#### AVAILABLE DATA ####

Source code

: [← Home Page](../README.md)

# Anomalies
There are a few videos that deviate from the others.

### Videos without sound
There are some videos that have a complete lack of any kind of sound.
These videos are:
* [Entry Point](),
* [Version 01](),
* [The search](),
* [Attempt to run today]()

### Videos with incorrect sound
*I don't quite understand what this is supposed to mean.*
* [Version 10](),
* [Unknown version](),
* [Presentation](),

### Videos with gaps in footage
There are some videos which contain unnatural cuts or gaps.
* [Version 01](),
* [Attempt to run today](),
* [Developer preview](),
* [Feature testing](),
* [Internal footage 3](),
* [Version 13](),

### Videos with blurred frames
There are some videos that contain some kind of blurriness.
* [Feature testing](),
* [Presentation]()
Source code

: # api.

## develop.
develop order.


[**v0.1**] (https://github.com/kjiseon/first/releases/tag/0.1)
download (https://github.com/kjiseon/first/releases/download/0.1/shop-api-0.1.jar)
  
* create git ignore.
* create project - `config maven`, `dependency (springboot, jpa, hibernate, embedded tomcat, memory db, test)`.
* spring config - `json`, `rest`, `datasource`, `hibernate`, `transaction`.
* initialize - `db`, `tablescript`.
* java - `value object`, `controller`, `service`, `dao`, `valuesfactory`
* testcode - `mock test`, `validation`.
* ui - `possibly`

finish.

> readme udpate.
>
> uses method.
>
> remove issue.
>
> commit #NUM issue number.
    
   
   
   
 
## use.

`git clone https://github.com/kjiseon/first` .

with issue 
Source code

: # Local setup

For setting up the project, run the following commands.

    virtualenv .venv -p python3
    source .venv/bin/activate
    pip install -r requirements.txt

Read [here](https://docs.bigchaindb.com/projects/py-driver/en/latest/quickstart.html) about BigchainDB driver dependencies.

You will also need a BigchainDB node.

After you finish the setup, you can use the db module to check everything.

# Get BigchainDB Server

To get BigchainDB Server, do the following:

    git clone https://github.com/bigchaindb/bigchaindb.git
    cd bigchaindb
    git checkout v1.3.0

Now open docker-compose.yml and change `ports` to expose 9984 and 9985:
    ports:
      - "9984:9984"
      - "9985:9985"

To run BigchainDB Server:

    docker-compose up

####

§ **WHAT YOU ARE ASKED TO DO**: Repeat the data. Every word must match.

§ **ANSWER**:
Source code

: [← Home Page](../README.md)

# Anomalies
There are a few videos that deviate from the others.

### Videos without sound
There are some videos that have a complete lack of any kind of sound.
These videos are:
* [Entry Point](),
* [Version 01](),
* [The search](),
* [Attempt to run today]()

### Videos with incorrect sound
*I don't quite understand what this is supposed to mean.*
* [Version 10](),
* [Unknown version](),
* [Presentation](),

### Videos with gaps in footage
There are some videos which contain unnatural cuts or gaps.
* [Version 01](),
* [Attempt to run today](),
* [Developer preview](),
* [Feature testing](),
* [Internal footage 3](),
* [Version 13](),

### Videos with blurred frames
There are some videos that contain some kind of blurriness.
* [Feature testing](),
* [Presentation]()
Source code

: # api.

## develop.
develop order.


[**v0.1**] (https://github.com/kjiseon/first/releases/tag/0.1)
download (https://github.com/kjiseon/first/releases/download/0.1/shop-api-0.1.jar)
  
* create git ignore.
* create project - `config maven`, `dependency (springboot, jpa, hibernate, embedded tomcat, memory db, test)`.
* spring config - `json`, `rest`, `datasource`, `hibernate`, `transaction`.
* initialize - `db`, `tablescript`.
* java - `value object`, `controller`, `service`, `dao`, `valuesfactory`
* testcode - `mock test`, `validation`.
* ui - `possibly`

finish.

> readme udpate.
>
> uses method.
>
> remove issue.
>
> commit #NUM issue number.
    
   
   
   
 
## use.

`git clone https://github.com/kjiseon/first` .

with issue 
Source code

: # Local setup

For setting up the project, run the following commands.

    virtualenv .venv -p python3
    source .venv/bin/activate
    pip install -r requirements.txt

Read [here](https://docs.bigchaindb.com/projects/py-driver/en/latest/quickstart.html) about BigchainDB driver dependencies.

You will also need a BigchainDB node.

After you finish the setup, you can use the db module to check everything.

# Get BigchainDB Server

To get BigchainDB Server, do the following:

    git clone https://github.com/bigchaindb/bigchaindb.git
    cd bigchaindb
    git checkout v1.3.0

Now open docker-compose.yml and change `ports` to expose 9984 and 9985:
    ports:
      - "9984:9984"
      - "9985:9985"

To run BigchainDB Server:

    docker-compose up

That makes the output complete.